• [Work required]: With the line containing "Get familiar with" as the start and the line containing "[Learning the Basics](learn_the_basic.ipynb)" as the end, transcribe that span of the entries below exactly, including both.

Segment Start: Input for this task

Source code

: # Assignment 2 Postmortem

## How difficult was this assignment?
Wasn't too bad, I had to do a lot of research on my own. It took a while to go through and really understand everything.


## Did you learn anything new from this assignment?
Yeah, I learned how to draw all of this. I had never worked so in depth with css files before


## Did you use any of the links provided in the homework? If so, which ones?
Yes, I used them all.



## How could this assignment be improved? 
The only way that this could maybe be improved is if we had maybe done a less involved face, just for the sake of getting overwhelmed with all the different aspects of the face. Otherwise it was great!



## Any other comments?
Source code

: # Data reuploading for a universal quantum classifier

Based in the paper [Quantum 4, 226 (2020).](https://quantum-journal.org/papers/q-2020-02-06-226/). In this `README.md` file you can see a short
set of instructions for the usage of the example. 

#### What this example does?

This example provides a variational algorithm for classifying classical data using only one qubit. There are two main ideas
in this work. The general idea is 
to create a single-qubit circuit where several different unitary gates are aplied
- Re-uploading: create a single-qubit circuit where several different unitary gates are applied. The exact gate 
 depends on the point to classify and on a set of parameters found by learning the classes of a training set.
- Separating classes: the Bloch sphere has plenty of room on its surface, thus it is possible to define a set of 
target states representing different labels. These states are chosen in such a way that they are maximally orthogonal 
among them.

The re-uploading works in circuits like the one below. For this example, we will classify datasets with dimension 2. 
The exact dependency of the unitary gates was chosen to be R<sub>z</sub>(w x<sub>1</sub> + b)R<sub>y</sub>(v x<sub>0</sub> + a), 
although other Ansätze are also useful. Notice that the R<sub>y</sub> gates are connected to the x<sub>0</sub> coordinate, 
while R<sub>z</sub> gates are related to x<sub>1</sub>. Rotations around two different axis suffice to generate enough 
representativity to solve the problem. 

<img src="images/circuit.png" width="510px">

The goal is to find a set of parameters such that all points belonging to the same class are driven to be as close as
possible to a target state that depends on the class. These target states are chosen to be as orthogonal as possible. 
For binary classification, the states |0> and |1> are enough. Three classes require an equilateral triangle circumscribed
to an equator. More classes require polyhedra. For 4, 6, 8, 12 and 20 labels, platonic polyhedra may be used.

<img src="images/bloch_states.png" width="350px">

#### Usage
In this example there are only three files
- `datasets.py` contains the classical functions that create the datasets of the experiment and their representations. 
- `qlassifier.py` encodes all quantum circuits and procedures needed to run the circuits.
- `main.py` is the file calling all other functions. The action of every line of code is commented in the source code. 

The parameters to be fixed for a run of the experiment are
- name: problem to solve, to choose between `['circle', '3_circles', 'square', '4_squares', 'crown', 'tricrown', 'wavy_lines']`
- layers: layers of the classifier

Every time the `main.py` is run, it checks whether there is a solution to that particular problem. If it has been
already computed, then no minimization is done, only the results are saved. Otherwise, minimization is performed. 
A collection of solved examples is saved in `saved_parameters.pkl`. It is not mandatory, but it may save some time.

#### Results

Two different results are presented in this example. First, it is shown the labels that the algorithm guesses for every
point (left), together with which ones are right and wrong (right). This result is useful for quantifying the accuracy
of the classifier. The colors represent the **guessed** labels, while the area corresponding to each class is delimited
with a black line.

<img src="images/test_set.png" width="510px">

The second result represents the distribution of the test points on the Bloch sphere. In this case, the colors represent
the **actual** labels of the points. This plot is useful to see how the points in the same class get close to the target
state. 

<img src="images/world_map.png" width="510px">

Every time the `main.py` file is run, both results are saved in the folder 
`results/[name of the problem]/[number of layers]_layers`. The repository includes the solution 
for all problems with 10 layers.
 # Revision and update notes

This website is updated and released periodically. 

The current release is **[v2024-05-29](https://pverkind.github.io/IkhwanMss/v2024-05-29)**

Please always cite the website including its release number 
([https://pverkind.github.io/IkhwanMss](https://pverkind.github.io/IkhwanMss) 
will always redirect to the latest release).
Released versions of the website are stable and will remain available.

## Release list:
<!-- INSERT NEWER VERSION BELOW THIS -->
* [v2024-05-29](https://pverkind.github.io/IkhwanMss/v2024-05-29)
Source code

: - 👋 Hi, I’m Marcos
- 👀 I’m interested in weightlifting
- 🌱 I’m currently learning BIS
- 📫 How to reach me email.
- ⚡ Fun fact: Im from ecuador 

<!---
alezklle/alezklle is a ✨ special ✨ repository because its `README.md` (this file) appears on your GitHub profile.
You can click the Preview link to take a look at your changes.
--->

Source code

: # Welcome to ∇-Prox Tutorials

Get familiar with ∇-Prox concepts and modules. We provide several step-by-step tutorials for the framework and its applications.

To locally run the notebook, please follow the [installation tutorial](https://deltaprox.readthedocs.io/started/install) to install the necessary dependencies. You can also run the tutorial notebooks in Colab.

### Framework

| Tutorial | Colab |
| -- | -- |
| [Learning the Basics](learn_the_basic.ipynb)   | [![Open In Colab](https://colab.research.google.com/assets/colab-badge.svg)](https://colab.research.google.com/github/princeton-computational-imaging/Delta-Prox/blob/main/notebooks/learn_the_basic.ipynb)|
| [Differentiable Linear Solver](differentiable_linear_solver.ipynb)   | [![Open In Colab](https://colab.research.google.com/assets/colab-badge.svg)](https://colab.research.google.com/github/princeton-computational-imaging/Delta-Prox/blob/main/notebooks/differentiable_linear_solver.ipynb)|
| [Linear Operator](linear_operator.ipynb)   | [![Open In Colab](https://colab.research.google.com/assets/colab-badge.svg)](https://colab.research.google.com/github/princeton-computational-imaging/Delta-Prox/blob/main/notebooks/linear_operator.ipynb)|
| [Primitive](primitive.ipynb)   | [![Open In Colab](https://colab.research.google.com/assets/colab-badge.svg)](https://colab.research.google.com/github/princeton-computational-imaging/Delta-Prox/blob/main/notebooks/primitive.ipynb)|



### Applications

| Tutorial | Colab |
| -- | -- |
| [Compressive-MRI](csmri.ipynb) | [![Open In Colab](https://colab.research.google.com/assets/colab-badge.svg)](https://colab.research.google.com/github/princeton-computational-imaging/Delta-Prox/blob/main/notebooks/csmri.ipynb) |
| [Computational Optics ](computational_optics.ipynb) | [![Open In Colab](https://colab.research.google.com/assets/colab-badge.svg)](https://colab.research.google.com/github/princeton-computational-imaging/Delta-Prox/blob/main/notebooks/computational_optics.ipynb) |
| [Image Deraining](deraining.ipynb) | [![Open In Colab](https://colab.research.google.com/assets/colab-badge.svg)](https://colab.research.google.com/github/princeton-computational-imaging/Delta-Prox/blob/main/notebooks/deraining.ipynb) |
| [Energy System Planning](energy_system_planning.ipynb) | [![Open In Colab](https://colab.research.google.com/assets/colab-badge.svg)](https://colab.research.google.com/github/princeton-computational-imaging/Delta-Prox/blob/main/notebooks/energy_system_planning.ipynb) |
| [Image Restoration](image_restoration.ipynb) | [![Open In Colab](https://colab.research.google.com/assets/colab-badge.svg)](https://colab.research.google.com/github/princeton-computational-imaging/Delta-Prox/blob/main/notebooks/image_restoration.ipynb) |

Segment End: Input for this task
Segment Start: Input for this task

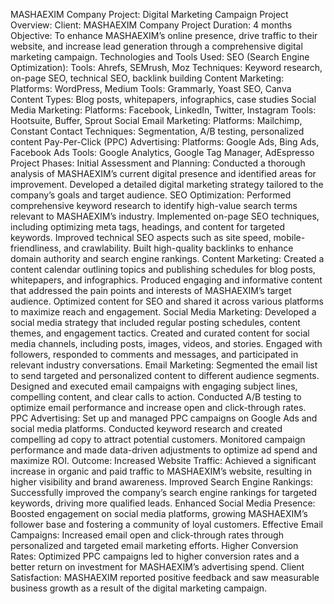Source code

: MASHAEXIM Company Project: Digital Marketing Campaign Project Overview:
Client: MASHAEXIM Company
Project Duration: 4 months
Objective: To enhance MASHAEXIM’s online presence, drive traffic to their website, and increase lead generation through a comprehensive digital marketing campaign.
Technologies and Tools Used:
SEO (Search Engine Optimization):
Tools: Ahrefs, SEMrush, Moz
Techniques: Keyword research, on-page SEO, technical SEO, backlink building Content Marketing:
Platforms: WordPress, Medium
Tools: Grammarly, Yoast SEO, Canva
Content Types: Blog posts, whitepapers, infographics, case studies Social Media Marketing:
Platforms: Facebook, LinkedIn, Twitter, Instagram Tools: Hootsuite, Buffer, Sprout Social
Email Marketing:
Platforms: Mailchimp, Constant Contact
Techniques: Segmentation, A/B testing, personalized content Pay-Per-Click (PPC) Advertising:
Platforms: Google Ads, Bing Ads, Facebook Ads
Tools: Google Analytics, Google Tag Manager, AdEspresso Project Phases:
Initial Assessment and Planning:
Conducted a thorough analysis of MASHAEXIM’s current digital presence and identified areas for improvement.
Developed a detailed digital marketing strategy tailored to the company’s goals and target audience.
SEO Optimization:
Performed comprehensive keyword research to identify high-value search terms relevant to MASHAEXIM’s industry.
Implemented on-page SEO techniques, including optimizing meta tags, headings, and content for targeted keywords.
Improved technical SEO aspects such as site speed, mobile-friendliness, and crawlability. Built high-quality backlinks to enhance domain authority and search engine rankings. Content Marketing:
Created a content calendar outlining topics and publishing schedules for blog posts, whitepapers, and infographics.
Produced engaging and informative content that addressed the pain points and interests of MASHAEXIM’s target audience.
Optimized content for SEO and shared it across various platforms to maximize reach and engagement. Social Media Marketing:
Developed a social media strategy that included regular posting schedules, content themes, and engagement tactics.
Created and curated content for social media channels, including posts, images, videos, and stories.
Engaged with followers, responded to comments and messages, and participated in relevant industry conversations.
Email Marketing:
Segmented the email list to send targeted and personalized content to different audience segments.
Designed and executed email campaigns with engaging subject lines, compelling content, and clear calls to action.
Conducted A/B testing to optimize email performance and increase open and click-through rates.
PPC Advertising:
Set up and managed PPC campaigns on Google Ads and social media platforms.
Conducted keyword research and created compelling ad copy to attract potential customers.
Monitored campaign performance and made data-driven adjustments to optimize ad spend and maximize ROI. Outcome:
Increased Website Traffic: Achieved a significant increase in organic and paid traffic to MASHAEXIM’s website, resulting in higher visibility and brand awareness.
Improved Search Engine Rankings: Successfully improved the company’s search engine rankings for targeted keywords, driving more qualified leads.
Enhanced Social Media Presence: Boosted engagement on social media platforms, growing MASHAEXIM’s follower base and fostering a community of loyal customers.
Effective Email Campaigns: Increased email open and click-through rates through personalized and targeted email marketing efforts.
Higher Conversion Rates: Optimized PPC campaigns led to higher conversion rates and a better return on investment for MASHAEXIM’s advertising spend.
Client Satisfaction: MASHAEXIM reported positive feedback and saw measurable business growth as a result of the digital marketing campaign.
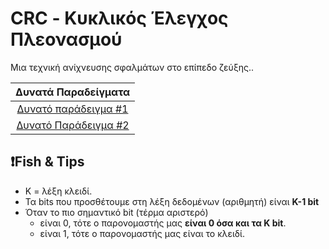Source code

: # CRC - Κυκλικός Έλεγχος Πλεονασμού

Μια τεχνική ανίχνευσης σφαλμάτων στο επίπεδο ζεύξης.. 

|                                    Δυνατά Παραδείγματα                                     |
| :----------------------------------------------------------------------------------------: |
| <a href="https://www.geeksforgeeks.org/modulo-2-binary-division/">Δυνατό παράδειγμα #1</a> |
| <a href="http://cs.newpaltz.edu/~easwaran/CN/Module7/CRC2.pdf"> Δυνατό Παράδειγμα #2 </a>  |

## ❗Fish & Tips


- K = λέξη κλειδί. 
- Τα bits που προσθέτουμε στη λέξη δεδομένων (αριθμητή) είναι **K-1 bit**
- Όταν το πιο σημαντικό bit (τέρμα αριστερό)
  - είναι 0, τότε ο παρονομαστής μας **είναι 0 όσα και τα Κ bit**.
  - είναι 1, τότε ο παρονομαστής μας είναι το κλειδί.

Segment End: Input for this task
Segment Start: Input for this task

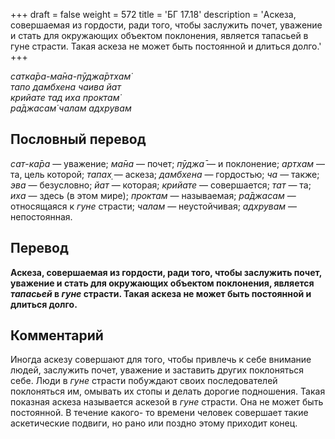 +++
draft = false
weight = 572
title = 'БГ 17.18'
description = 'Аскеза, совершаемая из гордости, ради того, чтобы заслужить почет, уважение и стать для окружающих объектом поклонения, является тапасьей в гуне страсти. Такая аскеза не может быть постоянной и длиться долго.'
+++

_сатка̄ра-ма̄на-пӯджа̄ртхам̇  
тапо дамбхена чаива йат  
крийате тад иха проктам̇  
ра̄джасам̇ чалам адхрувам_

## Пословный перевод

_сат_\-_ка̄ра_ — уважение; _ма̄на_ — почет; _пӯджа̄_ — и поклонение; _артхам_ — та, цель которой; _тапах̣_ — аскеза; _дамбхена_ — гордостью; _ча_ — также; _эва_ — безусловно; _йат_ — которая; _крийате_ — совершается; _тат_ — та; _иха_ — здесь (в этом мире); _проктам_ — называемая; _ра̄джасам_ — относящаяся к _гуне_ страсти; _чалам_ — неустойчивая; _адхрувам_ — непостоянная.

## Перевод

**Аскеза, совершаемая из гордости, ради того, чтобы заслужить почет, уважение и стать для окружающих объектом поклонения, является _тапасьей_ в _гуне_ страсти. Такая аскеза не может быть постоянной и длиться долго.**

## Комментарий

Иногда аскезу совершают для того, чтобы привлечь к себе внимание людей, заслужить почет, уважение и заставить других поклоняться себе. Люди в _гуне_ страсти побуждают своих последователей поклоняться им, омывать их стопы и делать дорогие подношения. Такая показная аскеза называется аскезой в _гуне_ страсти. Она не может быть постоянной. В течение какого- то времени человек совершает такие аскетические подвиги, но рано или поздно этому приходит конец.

Segment End: Input for this task

• [Solved problem]:
Get familiar with ∇-Prox concepts and modules. We provide several step-by-step tutorials for the framework and its applications.

To locally run the notebook, please follow the [installation tutorial](https://deltaprox.readthedocs.io/started/install) to install the necessary dependencies. You can also run the tutorial notebooks in Colab.

### Framework

| Tutorial | Colab |
| -- | -- |
| [Learning the Basics](learn_the_basic.ipynb)   | [![Open In Colab](https://colab.research.google.com/assets/colab-badge.svg)](https://colab.research.google.com/github/princeton-computational-imaging/Delta-Prox/blob/main/notebooks/learn_the_basic.ipynb)|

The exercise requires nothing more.